Once a response was cached, a subsequent request would get a much speedier response.
Still, bots were guaranteed to follow every combinatorial iteration of every index,
and WWIN
was struggling to keep up with so much traffic.
The WWP production server was struggling too. The server housed our entire main website,
as well as WWO and eXist. As eXist consumed more of the server’s memory and computational
power, the rest of the WWP universe also began to operate with a
noticable sluggishness.
The author’s first task post-launch was to move eXist off the WWP server and into
the
cloud. E coordinated with Northeastern Library developer and Amazon Web Services whiz
Robert
Chavez to create an Amazon EC2 instance, which would have only one job: to house eXist
and
send content to the WWP production server. We gave this new eXist instance a lot of
memory and
CPUs with which to work. This infrastructural update stabilized the WWIN app, and
freed the
production server to use its resources judiciously.

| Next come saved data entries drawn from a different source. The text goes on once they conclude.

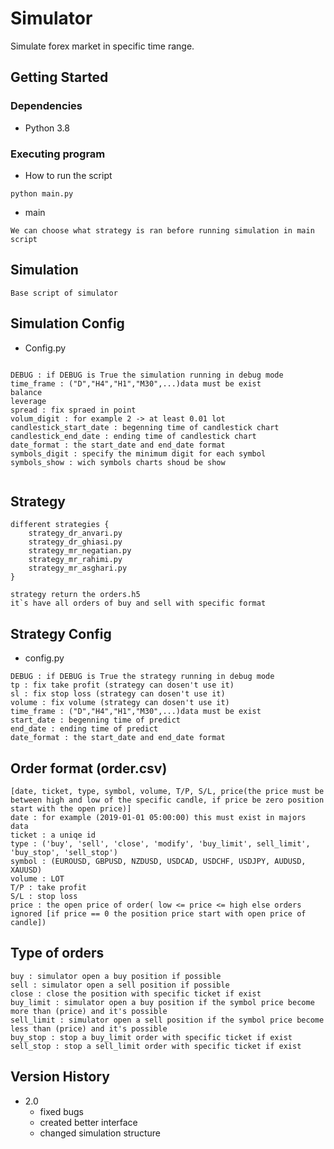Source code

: # Simulator

Simulate forex market in specific time range.

## Getting Started

### Dependencies

* Python 3.8

### Executing program

* How to run the script
```
python main.py
```

* main
```
We can choose what strategy is ran before running simulation in main script
```

## Simulation
```
Base script of simulator
```

## Simulation Config

* Config.py
```

DEBUG : if DEBUG is True the simulation running in debug mode
time_frame : ("D","H4","H1","M30",...)data must be exist
balance
leverage
spread : fix spraed in point
volum_digit : for example 2 -> at least 0.01 lot
candlestick_start_date : begenning time of candlestick chart
candlestick_end_date : ending time of candlestick chart
date_format : the start_date and end_date format
symbols_digit : specify the minimum digit for each symbol
symbols_show : wich symbols charts shoud be show


```

## Strategy

```
different strategies {
    strategy_dr_anvari.py
    strategy_dr_ghiasi.py
    strategy_mr_negatian.py
    strategy_mr_rahimi.py
    strategy_mr_asghari.py
}

strategy return the orders.h5
it`s have all orders of buy and sell with specific format
```

## Strategy Config

* config.py

```
DEBUG : if DEBUG is True the strategy running in debug mode
tp : fix take profit (strategy can dosen't use it)
sl : fix stop loss (strategy can dosen't use it)
volume : fix volume (strategy can dosen't use it)
time_frame : ("D","H4","H1","M30",...)data must be exist
start_date : begenning time of predict
end_date : ending time of predict
date_format : the start_date and end_date format

```

## Order format (order.csv)

```
[date, ticket, type, symbol, volume, T/P, S/L, price(the price must be between high and low of the specific candle, if price be zero position start with the open price)]
date : for example (2019-01-01 05:00:00) this must exist in majors data
ticket : a uniqe id
type : ('buy', 'sell', 'close', 'modify', 'buy_limit', sell_limit', 'buy_stop', 'sell_stop')
symbol : (EUROUSD, GBPUSD, NZDUSD, USDCAD, USDCHF, USDJPY, AUDUSD, XAUUSD)
volume : LOT
T/P : take profit
S/L : stop loss
price : the open price of order( low <= price <= high else orders ignored [if price == 0 the position price start with open price of candle])

```

## Type of orders

```
buy : simulator open a buy position if possible
sell : simulator open a sell position if possible
close : close the position with specific ticket if exist
buy_limit : simulator open a buy position if the symbol price become more than (price) and it's possible
sell_limit : simulator open a sell position if the symbol price become less than (price) and it's possible
buy_stop : stop a buy_limit order with specific ticket if exist
sell_stop : stop a sell_limit order with specific ticket if exist

```

## Version History

* 2.0
    * fixed bugs
    * created better interface
    * changed simulation structure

However, page load times were still high as bots continued to work through the indexes.
The WWP team was becoming superstitious about using eXist at all, fearful that any
nonessential request might bring down the database. Work on the WWIN application clearly
could
not stop at publication.
Analysis: or, processor pain points
Let’s step back for a moment to talk about some tasks which may be time-, memory-,
and processor-intensive:
making implicit data to be explicit, possibly
requiring complex XPaths to other resources;
generating a list of the facets which apply to a
dataset;
sorting large datasets;
serializing large datasets; and
identifying records which match some given
criteria.
Of the above tasks, WWIN was originally developed with the first four in mind. As
part of
the caching workflow, implicit data was made explicit, facets were generated, identifiers
were
sorted, and the cache format itself made serialization much easier.
The indexes’ responses were paginated, which reduced the number of full records that
needed to be retrieved and the amount of transformation work required. However, in
order to
sort or generate facets, the full dataset needed to be accessed even though only a
portion
would be serialized for display.
Data remodeling
Further, the choice to prioritize ease of serialization had significantly impacted
WWIN’s ability to identify which caches were relevant to any given user
request. The W3C serialization of JSON as XML uses datatypes as element names, and
uses the
@key attribute to hold the names of JSON object keys. As previously
mentioned, this serialization is remarkably efficient for converting between XML,
JSON, and
the new map and array structures.
This serialization does not work well with eXist’s Lucene range index,[10] however. The original configuration for WWIN had to rely heavily on a
@key index in order to get at crucial fields. As the author described the
problem in an informal presentation to eir coworkers:
But… if most elements have a @key attribute…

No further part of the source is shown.